1.1
But, because the subject is alluring, my ardor has carried me too far; and so let me close by showing that it is not our generation only that is beset by this fault. The complaint our ancestors made, the complaint we make, the complaint our posterity will make, is that morality is overturned, that wickedness holds sway, and that human affairs and every sin are tending toward the worse. Yet these things remain and will continue to remain in the same position, with only a slight movement now in this direction, now in that, like that of the waves, which a rising tide carries far inland, and a receding tide restrains within the limits of the shoreline. Now adultery will be more common than other sins, and chastity will tear off its reins; now a furor for feasting and the most shameful scourge that assails fortunes, the kitchen, will prevail, and now excessive adornment of the body and the concern for its beauty that displays an unbeauteous mind; now ill-controlled liberty will burst forth into wantonness and presumption; and now the progress will be toward cruelty, on the part both of the state and of the individual, and to the insanity of civil war, which desecrates all that is holy and sacred; sometimes it will be drunkenness on which honor is bestowed, and he who can hold the most wine will be a hero.

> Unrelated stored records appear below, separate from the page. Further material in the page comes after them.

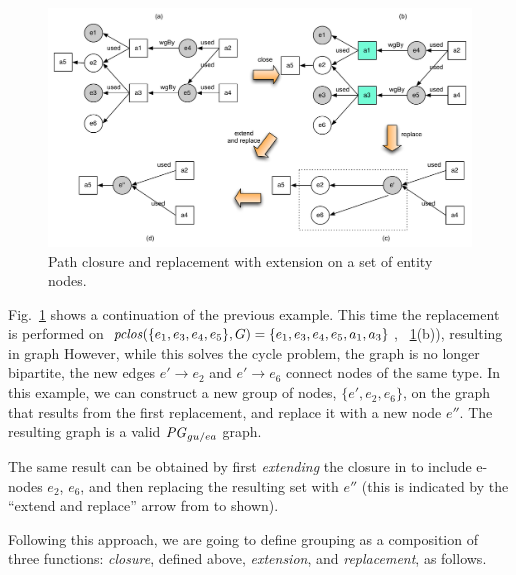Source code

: \begin{figure}
\centering
\includegraphics[scale=.5]{figures/convex-ex-1.pdf} 
\caption{Path closure and replacement with extension on a set of entity nodes.} \label{fig:convex-ex-1}
\end{figure}

Fig.~\ref{fig:convex-ex-1} shows a continuation of the previous example. This time the replacement is performed on $\mathit{pclos}(\{e_1, e_3, e_4, e_5\},G) = \{e_1, e_3, e_4, e_5, a_1, a_3\}$, ~\ref{fig:convex-ex-1}(b)),  resulting in graph 
%
However, while this solves the cycle problem, the graph is no longer bipartite,  the new edges $e' \rightarrow e_2$ and $e' \rightarrow e_6$ connect nodes of the same type.
%
In this example, we can construct a new group of nodes, $\{ e', e_2, e_6\}$, on the graph that results from the first replacement, and replace it with a new node $e''$. The resulting graph  is a valid $\mathit{PG}_{gu/ea}$ graph.

%
The same result can be obtained by first \textit{extending} the closure in  to include e-nodes $e_2$, $e_6$, and then replacing the resulting set with $e''$ (this is indicated by the ``extend and replace'' arrow from  to  shown).
%

Following this approach, we are going to define grouping as a composition of three functions: \textit{closure}, defined above, \textit{extension}, and \textit{replacement}, as follows.

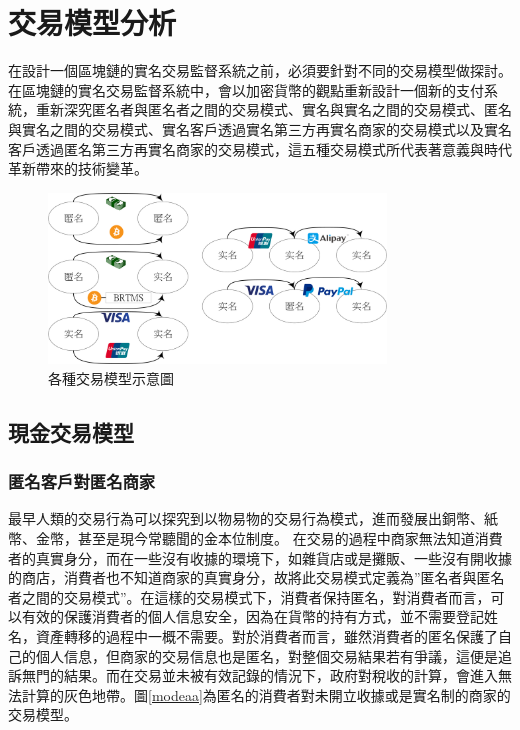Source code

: 
\chapter{交易模型分析}
在設計一個區塊鏈的實名交易監督系統之前，必須要針對不同的交易模型做探討。
在區塊鏈的實名交易監督系統中，會以加密貨幣的觀點重新設計一個新的支付系統，重新深究匿名者與匿名者之間的交易模式、實名與實名之間的交易模式、匿名與實名之間的交易模式、實名客戶透過實名第三方再實名商家的交易模式以及實名客戶透過匿名第三方再實名商家的交易模式，這五種交易模式所代表著意義與時代革新帶來的技術變革。
\begin{figure}[h]
	\centering
	\includegraphics[width = 0.8\textwidth]{modeall.png}
	\caption{各種交易模型示意圖}\label{modeall}
\end{figure}

	\section{現金交易模型}
		\subsection{匿名客戶對匿名商家}最早人類的交易行為可以探究到以物易物的交易行為模式，進而發展出銅幣、紙幣、金幣，甚至是現今常聽聞的金本位制度。 
		在交易的過程中商家無法知道消費者的真實身分，而在一些沒有收據的環境下，如雜貨店或是攤販、一些沒有開收據的商店，消費者也不知道商家的真實身分，故將此交易模式定義為”匿名者與匿名者之間的交易模式”。在這樣的交易模式下，消費者保持匿名，對消費者而言，可以有效的保護消費者的個人信息安全，因為在貨幣的持有方式，並不需要登記姓名，資產轉移的過程中一概不需要。對於消費者而言，雖然消費者的匿名保護了自己的個人信息，但商家的交易信息也是匿名，對整個交易結果若有爭議，這便是追訴無門的結果。而在交易並未被有效記錄的情況下，政府對稅收的計算，會進入無法計算的灰色地帶。圖\ref{modeaa}為匿名的消費者對未開立收據或是實名制的商家的交易模型。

Vices do not wait expectantly in just one spot, but are always in movement and, being at variance with each other, are in constant turmoil, they rout and in turn are routed; but the verdict we are obliged to pronounce upon ourselves will always be the same: wicked we are, wicked we have been, and, I regret to add, always shall be. Homicides, tyrants, thieves, adulterers, robbers, sacrilegious men, and traitors there always will be; but worse than all these is the crime of ingratitude, unless it be that all these spring from ingratitude, without which hardly any sin has grown to great size.
Do you beware of committing this crime as being the greatest there is; if another commits it, pardon it as being the most trivial. For the sum of your injury is this — you have wasted a benefit. For you have the best part of it still unharmed — the fact that you gave it. But, although we ought to be careful to confer benefits by preference upon those who will be likely to respond with gratitude, yet there are some that we shall do even if we expect from them poor results, and we shall bestow benefits upon those who, we not only think will be, but we know have been, ungrateful. For example, if I shall be able to restore to someone his sons by rescuing them from great danger without any risk to myself, I shall not hesitate to do so. If a man is a worthy one, I shall defend him even at the cost of my own blood, and share his peril; if he is unworthy, and I shall be able to rescue him from robbers by raising an outcry, I shall not be slow to utter the cry that will save a human being.